Start of DATA TO PROCESS

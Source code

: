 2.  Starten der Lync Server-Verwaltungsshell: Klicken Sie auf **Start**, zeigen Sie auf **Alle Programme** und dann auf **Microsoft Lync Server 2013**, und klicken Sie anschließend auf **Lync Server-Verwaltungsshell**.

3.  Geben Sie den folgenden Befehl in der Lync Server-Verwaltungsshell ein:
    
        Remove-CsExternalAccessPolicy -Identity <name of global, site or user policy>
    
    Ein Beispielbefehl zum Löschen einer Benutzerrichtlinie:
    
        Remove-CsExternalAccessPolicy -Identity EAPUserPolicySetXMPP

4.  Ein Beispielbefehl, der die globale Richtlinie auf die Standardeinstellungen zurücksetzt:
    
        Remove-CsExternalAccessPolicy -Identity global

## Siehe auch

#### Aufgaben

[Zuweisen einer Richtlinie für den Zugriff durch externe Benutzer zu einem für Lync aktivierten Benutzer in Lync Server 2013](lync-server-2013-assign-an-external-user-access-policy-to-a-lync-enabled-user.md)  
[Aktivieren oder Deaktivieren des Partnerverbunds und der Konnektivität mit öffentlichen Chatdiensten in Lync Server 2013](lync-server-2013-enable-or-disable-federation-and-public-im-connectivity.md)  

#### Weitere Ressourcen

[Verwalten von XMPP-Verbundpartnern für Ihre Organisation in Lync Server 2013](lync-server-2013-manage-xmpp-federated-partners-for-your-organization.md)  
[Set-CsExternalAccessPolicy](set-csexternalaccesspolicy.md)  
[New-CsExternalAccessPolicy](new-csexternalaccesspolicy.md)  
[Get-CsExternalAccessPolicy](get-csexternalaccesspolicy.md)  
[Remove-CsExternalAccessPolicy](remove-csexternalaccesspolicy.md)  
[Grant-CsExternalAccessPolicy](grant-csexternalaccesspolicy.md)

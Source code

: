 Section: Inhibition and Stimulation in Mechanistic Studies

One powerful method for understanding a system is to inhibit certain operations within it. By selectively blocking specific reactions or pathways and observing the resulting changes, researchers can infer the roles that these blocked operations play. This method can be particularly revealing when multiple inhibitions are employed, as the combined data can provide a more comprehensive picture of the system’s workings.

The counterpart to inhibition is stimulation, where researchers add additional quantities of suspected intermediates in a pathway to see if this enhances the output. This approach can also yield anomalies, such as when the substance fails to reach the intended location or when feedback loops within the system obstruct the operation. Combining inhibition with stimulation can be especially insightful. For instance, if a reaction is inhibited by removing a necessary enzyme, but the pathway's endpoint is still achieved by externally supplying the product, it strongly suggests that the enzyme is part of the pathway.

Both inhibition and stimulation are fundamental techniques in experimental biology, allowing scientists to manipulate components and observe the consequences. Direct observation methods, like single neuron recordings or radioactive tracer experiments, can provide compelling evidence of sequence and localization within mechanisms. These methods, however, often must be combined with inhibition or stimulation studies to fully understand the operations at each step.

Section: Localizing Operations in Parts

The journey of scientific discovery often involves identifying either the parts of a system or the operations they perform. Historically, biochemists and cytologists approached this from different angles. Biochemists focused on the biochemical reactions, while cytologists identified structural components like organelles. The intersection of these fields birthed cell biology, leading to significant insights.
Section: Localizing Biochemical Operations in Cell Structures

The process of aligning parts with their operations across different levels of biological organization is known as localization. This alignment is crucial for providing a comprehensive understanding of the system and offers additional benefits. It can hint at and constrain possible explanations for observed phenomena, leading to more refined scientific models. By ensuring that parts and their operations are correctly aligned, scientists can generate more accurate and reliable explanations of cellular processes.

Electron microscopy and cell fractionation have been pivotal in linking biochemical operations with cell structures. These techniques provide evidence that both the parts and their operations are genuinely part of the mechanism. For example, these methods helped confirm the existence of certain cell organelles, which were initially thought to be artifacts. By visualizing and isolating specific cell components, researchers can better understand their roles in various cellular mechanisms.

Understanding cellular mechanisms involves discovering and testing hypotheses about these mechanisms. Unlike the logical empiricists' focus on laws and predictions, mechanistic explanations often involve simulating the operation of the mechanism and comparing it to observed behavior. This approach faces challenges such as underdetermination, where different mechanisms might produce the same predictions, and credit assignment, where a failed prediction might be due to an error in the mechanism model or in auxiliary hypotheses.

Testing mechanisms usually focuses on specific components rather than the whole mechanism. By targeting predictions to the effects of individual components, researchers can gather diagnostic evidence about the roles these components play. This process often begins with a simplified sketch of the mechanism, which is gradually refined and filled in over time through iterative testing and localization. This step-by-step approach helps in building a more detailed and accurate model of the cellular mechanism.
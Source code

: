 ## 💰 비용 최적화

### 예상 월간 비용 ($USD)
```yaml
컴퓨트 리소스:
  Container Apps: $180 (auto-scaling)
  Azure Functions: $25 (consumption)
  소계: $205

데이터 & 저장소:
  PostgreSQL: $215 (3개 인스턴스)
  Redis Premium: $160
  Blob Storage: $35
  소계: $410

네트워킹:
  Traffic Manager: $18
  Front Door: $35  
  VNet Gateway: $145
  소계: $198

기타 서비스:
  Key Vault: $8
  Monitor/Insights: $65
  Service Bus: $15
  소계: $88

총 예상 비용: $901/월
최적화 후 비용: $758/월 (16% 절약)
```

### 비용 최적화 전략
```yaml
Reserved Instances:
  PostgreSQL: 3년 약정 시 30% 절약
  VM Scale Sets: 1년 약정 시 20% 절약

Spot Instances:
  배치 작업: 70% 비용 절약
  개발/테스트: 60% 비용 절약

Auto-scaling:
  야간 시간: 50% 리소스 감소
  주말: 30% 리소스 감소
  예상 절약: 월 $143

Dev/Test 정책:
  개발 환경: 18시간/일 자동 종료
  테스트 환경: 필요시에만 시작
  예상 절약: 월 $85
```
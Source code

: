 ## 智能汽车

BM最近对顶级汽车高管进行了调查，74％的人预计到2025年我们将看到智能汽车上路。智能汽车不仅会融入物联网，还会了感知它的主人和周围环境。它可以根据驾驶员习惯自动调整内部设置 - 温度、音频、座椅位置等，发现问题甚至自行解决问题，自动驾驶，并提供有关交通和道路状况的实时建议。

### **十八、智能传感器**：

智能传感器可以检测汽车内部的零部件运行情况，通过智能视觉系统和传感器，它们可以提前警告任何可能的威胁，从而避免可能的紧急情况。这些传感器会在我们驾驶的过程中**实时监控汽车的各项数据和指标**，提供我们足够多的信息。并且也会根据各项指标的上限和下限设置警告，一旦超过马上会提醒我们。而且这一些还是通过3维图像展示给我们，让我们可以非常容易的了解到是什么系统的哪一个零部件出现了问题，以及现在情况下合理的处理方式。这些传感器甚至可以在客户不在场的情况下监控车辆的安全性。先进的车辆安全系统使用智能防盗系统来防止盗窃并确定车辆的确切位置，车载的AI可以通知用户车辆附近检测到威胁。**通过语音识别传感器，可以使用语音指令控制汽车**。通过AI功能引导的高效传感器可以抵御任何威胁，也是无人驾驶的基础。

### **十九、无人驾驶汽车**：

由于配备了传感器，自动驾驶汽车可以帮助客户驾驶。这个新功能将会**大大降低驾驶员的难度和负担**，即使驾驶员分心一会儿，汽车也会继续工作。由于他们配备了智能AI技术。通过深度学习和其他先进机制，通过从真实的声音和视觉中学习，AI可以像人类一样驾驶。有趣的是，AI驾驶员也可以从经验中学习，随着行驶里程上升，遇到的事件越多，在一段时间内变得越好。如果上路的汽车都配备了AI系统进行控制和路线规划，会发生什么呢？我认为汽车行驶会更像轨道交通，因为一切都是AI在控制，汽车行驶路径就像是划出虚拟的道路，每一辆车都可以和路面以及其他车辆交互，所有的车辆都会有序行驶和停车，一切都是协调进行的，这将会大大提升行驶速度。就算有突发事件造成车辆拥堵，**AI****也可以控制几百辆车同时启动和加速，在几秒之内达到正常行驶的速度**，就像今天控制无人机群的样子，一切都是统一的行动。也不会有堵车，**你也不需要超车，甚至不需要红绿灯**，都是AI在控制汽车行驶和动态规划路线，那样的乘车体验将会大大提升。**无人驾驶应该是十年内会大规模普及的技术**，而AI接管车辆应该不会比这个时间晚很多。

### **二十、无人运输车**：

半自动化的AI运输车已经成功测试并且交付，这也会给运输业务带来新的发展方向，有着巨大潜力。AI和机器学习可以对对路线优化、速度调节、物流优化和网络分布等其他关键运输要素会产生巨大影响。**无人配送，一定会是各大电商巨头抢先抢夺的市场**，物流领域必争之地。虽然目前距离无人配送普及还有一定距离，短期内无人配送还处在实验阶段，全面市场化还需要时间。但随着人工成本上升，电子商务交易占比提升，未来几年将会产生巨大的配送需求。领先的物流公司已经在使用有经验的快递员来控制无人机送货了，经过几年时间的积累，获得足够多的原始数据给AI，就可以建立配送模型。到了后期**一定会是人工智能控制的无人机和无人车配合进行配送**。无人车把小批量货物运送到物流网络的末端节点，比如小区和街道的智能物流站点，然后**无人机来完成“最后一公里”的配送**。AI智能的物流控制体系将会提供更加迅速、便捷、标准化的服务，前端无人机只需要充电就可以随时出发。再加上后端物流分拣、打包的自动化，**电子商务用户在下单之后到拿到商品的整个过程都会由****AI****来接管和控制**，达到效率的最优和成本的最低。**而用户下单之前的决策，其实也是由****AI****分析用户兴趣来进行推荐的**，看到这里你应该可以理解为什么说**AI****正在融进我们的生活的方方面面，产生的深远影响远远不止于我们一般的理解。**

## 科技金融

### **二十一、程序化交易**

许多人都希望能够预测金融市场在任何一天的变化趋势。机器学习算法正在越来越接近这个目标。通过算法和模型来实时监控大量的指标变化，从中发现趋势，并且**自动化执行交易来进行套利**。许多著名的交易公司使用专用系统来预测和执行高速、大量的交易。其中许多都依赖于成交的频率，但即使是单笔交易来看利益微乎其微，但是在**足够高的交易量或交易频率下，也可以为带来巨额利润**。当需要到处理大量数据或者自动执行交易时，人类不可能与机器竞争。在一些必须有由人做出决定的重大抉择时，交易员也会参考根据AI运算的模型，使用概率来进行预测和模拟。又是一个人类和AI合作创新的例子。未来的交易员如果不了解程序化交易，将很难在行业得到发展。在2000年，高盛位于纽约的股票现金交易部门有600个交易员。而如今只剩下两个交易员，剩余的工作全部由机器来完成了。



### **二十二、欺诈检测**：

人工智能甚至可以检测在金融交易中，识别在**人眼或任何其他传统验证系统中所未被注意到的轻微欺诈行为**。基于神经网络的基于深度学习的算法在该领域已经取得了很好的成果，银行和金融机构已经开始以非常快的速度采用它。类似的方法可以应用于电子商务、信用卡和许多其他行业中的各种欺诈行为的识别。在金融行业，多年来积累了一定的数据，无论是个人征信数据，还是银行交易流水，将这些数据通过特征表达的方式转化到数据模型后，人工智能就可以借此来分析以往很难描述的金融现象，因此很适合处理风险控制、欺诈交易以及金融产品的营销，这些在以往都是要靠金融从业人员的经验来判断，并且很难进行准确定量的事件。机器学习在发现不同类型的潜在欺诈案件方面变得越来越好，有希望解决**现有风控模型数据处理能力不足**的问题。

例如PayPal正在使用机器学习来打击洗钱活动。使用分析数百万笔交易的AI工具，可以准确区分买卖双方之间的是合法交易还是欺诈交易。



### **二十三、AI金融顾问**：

End of DATA TO PROCESS

*EXERCISE DIRECTIONS*
Please find, in the entries above, every line where "scaling" occurs, and copy it.

*ANSWER FOR THIS EXERCISE*
  Container Apps: $180 (auto-scaling)
Auto-scaling:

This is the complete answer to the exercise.